And Mary was not the mother of Christ in name alone. She did not only conceive him in her womb, and give birth to him. She took care of him, and knowing who he really was, continued to identify herself with him. Her ‘fiat,’ her willingness to obey God’s will, was a continuing affair all the way to the cross and all throughout her lifetime.

We cannot overemphasize the strategic role of Mary in our search for truth and ultimately for wisdom which is “a gift which perfects the virtue of charity by enabling us to discern God and divine things in their ultimate principles, and by giving us a relish for them.”

In the Book of Revelation, wisdom is the light that abides in a person, such that “night shall be no more, and they shall not need the light of the lamp, nor the light of the sun, because the Lord God shall enlighten them.” (22,5)

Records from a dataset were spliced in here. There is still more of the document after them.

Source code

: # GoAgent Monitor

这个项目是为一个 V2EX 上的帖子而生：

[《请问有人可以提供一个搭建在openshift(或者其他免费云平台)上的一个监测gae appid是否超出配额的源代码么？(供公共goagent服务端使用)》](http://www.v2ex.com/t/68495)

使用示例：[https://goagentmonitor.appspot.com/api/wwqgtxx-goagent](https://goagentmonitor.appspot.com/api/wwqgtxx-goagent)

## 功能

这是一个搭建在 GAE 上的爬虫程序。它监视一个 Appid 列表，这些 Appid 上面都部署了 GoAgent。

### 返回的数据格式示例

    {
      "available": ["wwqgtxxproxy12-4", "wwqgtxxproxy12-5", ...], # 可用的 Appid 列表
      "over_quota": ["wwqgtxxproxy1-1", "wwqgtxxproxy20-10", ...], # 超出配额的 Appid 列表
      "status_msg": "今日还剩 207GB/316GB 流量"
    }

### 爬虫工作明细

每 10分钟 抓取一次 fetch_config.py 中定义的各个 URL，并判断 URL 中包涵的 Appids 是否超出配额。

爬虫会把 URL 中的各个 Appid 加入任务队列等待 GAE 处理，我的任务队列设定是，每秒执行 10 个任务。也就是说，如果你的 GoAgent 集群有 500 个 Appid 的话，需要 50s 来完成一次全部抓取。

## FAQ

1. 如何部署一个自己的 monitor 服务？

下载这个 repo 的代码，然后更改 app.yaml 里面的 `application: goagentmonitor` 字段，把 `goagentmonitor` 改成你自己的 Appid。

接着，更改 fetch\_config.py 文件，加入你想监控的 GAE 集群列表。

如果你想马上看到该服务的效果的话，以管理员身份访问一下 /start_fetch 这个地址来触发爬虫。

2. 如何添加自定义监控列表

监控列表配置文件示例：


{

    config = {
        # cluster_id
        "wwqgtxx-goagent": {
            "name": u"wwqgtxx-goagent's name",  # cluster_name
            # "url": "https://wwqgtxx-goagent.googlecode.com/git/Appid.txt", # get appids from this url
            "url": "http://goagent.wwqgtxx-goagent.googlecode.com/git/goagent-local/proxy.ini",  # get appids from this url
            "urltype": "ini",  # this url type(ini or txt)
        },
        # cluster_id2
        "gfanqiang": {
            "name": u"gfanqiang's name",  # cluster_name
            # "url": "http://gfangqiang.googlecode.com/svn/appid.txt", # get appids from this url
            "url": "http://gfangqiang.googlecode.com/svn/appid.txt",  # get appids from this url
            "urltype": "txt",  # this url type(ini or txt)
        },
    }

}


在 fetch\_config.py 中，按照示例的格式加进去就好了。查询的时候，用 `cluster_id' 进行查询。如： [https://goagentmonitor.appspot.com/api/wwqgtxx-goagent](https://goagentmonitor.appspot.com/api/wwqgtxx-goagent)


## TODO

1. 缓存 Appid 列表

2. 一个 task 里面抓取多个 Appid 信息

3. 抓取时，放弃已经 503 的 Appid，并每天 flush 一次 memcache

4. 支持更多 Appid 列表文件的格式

Wisdom can be had by anyone, anytime, anywhere. Everything can be made use of to find, develop and exercise wisdom. The poet and the farmer, with God’s grace received with the proper disposition, can have it.

They can arrive at the same truth even if pursued through different ways.

Our predicament is that our natural tendency for truth, and everything that truth stands for—joy, peace, beauty, harmony, etc.—is almost always abducted and frustrated by an endless number of causes and factors.

We tend to get stuck at a certain point, or at a certain level. We don’t want to go on, since we tend to be held captive perhaps by comfort, laziness, ignorance, lack of faith, pride, greed, attachments to worldly things, anger and the unruly movements of our passions, etc.

In short, we use our powerful faculties not to seek and love God, who is the ultimate and constant truth for all of us, but to seek and love ourselves.

And so we fall into the predicament spelled out in the Letter of St. James: “Who is wise and instructed among you? Let him by his good behavior show his work in the meekness of wisdom.

“But if you have bitter jealousy and contentions in your hearts, do not glory and be liars against the truth. This is not the wisdom that descends from above. It is earthly, sensual, devilish. For where there is envy and contentiousness, there is instability and every wicked deed.

“But the wisdom that is from above is first of all chaste, then peaceable, moderate, docile, in harmony with good things, full of mercy and good fruits, without judging, without dissimulation.” (3,13-18)

Mary, by always pondering the things she observed in Christ and completely identifying herself with her son, earned that title of Seat of Wisdom.